-- Dataset follows --

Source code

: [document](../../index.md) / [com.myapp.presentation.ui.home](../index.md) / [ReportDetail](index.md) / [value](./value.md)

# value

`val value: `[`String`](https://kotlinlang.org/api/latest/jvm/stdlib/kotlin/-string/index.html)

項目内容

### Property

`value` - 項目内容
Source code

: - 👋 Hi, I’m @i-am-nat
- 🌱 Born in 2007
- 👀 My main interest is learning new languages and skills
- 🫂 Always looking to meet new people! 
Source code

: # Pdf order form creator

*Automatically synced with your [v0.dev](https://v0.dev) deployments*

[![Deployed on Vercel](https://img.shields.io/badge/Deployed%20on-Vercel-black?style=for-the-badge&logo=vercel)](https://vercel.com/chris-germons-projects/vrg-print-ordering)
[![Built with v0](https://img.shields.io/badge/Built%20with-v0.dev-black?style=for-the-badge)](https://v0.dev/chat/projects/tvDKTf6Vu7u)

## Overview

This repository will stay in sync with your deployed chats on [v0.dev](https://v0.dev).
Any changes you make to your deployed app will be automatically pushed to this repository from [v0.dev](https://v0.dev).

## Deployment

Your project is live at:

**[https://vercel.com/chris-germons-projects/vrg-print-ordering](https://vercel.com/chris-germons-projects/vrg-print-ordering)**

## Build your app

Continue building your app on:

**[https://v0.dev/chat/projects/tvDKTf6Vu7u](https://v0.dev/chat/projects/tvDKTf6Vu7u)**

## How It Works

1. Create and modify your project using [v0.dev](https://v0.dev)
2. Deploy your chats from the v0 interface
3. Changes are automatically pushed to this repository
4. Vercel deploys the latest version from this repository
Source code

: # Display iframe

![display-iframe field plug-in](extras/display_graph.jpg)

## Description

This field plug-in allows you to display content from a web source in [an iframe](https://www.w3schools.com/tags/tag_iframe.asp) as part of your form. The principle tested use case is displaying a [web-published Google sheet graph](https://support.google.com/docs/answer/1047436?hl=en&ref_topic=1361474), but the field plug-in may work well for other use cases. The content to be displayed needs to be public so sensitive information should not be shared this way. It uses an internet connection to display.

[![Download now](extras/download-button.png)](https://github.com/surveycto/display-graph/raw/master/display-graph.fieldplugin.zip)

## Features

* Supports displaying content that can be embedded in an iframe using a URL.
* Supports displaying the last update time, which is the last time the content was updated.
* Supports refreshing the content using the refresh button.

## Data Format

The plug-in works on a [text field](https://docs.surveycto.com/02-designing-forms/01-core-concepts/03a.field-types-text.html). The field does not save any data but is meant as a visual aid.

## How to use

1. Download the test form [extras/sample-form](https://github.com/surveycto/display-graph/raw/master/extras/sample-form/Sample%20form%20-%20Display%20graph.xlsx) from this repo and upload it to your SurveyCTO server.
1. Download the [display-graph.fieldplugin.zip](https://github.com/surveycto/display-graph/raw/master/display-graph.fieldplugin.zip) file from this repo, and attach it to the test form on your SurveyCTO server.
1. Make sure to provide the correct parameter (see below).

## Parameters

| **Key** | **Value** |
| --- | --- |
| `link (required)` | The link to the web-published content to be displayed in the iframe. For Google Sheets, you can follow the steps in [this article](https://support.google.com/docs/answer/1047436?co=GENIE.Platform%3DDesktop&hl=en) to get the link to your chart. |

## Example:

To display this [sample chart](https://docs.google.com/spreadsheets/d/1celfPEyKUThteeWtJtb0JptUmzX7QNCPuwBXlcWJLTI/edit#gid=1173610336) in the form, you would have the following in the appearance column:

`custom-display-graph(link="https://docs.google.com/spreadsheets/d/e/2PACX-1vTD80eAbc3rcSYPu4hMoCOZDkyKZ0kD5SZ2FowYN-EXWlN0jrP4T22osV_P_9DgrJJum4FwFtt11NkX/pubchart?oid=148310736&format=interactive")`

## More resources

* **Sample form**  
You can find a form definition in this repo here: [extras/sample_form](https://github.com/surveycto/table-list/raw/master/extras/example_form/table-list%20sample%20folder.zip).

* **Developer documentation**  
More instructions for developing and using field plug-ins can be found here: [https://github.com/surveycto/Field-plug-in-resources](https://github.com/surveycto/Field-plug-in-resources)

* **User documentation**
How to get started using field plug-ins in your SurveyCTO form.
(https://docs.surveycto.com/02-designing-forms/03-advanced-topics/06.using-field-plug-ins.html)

-- Dataset concluded --

__Activity__: Every line of the data is to be printed again exactly.

__Output of the exercise__:
Source code

: [document](../../index.md) / [com.myapp.presentation.ui.home](../index.md) / [ReportDetail](index.md) / [value](./value.md)

# value

`val value: `[`String`](https://kotlinlang.org/api/latest/jvm/stdlib/kotlin/-string/index.html)

項目内容

### Property

`value` - 項目内容
Source code

: - 👋 Hi, I’m @i-am-nat
- 🌱 Born in 2007
- 👀 My main interest is learning new languages and skills
- 🫂 Always looking to meet new people! 
Source code

: # Pdf order form creator

*Automatically synced with your [v0.dev](https://v0.dev) deployments*

[![Deployed on Vercel](https://img.shields.io/badge/Deployed%20on-Vercel-black?style=for-the-badge&logo=vercel)](https://vercel.com/chris-germons-projects/vrg-print-ordering)
[![Built with v0](https://img.shields.io/badge/Built%20with-v0.dev-black?style=for-the-badge)](https://v0.dev/chat/projects/tvDKTf6Vu7u)

## Overview

This repository will stay in sync with your deployed chats on [v0.dev](https://v0.dev).
Any changes you make to your deployed app will be automatically pushed to this repository from [v0.dev](https://v0.dev).

## Deployment

Your project is live at:

**[https://vercel.com/chris-germons-projects/vrg-print-ordering](https://vercel.com/chris-germons-projects/vrg-print-ordering)**

## Build your app

Continue building your app on:

**[https://v0.dev/chat/projects/tvDKTf6Vu7u](https://v0.dev/chat/projects/tvDKTf6Vu7u)**

## How It Works

1. Create and modify your project using [v0.dev](https://v0.dev)
2. Deploy your chats from the v0 interface
3. Changes are automatically pushed to this repository
4. Vercel deploys the latest version from this repository
Source code

: # Display iframe

![display-iframe field plug-in](extras/display_graph.jpg)

## Description

This field plug-in allows you to display content from a web source in [an iframe](https://www.w3schools.com/tags/tag_iframe.asp) as part of your form. The principle tested use case is displaying a [web-published Google sheet graph](https://support.google.com/docs/answer/1047436?hl=en&ref_topic=1361474), but the field plug-in may work well for other use cases. The content to be displayed needs to be public so sensitive information should not be shared this way. It uses an internet connection to display.

[![Download now](extras/download-button.png)](https://github.com/surveycto/display-graph/raw/master/display-graph.fieldplugin.zip)

## Features

* Supports displaying content that can be embedded in an iframe using a URL.
* Supports displaying the last update time, which is the last time the content was updated.
* Supports refreshing the content using the refresh button.

## Data Format

The plug-in works on a [text field](https://docs.surveycto.com/02-designing-forms/01-core-concepts/03a.field-types-text.html). The field does not save any data but is meant as a visual aid.

## How to use

1. Download the test form [extras/sample-form](https://github.com/surveycto/display-graph/raw/master/extras/sample-form/Sample%20form%20-%20Display%20graph.xlsx) from this repo and upload it to your SurveyCTO server.
1. Download the [display-graph.fieldplugin.zip](https://github.com/surveycto/display-graph/raw/master/display-graph.fieldplugin.zip) file from this repo, and attach it to the test form on your SurveyCTO server.
1. Make sure to provide the correct parameter (see below).

## Parameters

| **Key** | **Value** |
| --- | --- |
| `link (required)` | The link to the web-published content to be displayed in the iframe. For Google Sheets, you can follow the steps in [this article](https://support.google.com/docs/answer/1047436?co=GENIE.Platform%3DDesktop&hl=en) to get the link to your chart. |

## Example:

To display this [sample chart](https://docs.google.com/spreadsheets/d/1celfPEyKUThteeWtJtb0JptUmzX7QNCPuwBXlcWJLTI/edit#gid=1173610336) in the form, you would have the following in the appearance column:

`custom-display-graph(link="https://docs.google.com/spreadsheets/d/e/2PACX-1vTD80eAbc3rcSYPu4hMoCOZDkyKZ0kD5SZ2FowYN-EXWlN0jrP4T22osV_P_9DgrJJum4FwFtt11NkX/pubchart?oid=148310736&format=interactive")`

## More resources

* **Sample form**  
You can find a form definition in this repo here: [extras/sample_form](https://github.com/surveycto/table-list/raw/master/extras/example_form/table-list%20sample%20folder.zip).

* **Developer documentation**  
More instructions for developing and using field plug-ins can be found here: [https://github.com/surveycto/Field-plug-in-resources](https://github.com/surveycto/Field-plug-in-resources)

* **User documentation**
How to get started using field plug-ins in your SurveyCTO form.
(https://docs.surveycto.com/02-designing-forms/03-advanced-topics/06.using-field-plug-ins.html)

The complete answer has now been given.